I don’t consider myself a supporter of John Connolly nor am I related to him in anyway. I know him only because I’ve had a few conversations with him when I was a Deputy DA and he an FBI agent. My main reason for not being a fan of his is that he entered into a compact with two evil men to protect them (keep them safe). In doing this he knowingly hurt others by allowing these villains to prey on them or by working against those who appeared to be a threat to them..
I understand that was part of his job. It was clear that all in his job knew of this. Many in the FBI gladly abetted him in doing it. Any information any collected against these criminals he was handling had to be conveyed to him. While all FBI agents participated with him, almost all walked away from him when the dictate came down from above. They fled from him because he had embarrassed the FBI. (See my book “Don’t Embarrass the Family” for an in-depth understanding of Connolly’s trial and travails.)
Connolly was the FBI handler of two top FBI informants James “Whitey” Bulger and Steven Flemmi. Both were top organized crime figures whose hands dripped with the blood of many they murdered. He handled them as part of the Top Echelon Informant (TEI) program. As their handler it was his job as the agent handling Rossetti said on August 13, 2011 to his TEI “to keep them safe.”
John Connolly job in the FBI was to operate persons designated as TEIs. It was said he had at least ten of them. The TEI program was started before he became an FBI agent in the early 1960s by J. Edgar Hoover. The program still exists. That it does will forever be a blemish on the FBI’s reputation. The idea behind it is for an agent to find high level criminals with access to information on other high level criminals and to develop a long-term relationship with them so that they will provide information to the FBI against the others. To do that it is important that they be protected and kept on the street.

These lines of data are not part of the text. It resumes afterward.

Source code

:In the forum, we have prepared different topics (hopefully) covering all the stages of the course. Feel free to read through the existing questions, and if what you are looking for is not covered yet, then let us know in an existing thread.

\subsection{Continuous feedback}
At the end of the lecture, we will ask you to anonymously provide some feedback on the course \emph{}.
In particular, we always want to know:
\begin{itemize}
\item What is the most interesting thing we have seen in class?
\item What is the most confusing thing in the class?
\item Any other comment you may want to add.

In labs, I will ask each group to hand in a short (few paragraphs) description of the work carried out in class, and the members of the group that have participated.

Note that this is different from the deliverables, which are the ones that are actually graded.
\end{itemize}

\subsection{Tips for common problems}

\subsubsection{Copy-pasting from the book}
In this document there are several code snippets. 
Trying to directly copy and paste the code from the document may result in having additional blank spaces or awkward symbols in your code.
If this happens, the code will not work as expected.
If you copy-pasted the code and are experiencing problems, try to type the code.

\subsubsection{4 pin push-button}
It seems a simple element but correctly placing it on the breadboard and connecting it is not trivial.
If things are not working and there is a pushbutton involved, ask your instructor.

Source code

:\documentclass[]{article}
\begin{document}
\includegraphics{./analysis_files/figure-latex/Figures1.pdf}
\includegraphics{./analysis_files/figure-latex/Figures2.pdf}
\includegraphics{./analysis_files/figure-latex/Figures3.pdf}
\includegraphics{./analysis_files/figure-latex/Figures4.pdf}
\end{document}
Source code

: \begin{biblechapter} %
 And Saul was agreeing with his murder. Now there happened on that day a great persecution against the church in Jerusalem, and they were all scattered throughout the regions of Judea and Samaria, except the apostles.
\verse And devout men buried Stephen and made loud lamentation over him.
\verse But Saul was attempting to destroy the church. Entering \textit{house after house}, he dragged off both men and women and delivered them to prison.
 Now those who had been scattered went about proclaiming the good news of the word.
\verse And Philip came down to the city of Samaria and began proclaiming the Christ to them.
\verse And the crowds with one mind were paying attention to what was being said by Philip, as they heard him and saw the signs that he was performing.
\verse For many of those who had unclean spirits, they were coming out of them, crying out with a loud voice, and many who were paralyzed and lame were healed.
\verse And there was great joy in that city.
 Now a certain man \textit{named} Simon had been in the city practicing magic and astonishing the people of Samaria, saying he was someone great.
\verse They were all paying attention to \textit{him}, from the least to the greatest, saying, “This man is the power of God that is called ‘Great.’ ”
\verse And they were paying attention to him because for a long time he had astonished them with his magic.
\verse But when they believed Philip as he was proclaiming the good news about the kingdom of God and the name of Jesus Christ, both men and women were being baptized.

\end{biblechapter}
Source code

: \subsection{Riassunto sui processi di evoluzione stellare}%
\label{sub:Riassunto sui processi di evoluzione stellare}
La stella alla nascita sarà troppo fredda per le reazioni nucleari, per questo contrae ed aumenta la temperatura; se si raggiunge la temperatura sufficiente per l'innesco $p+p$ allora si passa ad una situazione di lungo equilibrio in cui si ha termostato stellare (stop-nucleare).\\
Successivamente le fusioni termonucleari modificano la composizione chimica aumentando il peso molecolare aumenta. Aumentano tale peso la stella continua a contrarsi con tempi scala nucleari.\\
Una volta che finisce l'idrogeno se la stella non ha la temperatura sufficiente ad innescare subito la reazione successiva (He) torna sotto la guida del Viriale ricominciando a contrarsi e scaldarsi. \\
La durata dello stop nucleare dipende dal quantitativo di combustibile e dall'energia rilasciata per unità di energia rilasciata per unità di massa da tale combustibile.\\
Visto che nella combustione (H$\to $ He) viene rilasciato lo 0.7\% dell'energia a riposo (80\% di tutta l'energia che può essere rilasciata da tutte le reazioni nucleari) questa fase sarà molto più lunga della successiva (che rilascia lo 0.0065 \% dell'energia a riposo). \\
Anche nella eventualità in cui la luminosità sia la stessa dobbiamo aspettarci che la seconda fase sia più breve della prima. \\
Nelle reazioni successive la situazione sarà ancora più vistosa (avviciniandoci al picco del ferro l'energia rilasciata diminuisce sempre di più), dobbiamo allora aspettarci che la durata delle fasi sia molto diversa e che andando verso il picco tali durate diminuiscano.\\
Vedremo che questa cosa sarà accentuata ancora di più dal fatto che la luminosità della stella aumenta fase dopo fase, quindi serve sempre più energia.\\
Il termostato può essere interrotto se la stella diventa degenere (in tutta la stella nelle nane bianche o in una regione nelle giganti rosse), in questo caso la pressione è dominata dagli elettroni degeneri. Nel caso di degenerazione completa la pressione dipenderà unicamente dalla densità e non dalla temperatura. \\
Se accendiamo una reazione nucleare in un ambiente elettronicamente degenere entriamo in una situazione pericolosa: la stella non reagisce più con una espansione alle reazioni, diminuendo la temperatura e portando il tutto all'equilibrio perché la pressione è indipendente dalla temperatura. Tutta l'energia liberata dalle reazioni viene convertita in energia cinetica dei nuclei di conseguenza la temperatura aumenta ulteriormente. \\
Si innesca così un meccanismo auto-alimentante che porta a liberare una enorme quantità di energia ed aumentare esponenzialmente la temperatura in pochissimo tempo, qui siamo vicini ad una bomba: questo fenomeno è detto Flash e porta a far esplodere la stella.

In other words the FBI has a program that favors some vicious criminals over the others. It is designed is to ensure its favored vicious criminals remain free to commit crimes while providing information to it. I find the idea that criminals are protected so that they can victimize people a perversion of justice. I am unable to understand by what right the FBI across the nation protects major criminals and their enterprises while they victimized other people. While John Connolly’s informants were murdering innocent people and fellow criminals who they thought presented a threat to them Connolly and his fellow FBI agents were doing their best to keep them safe so they could continue their murderous ways.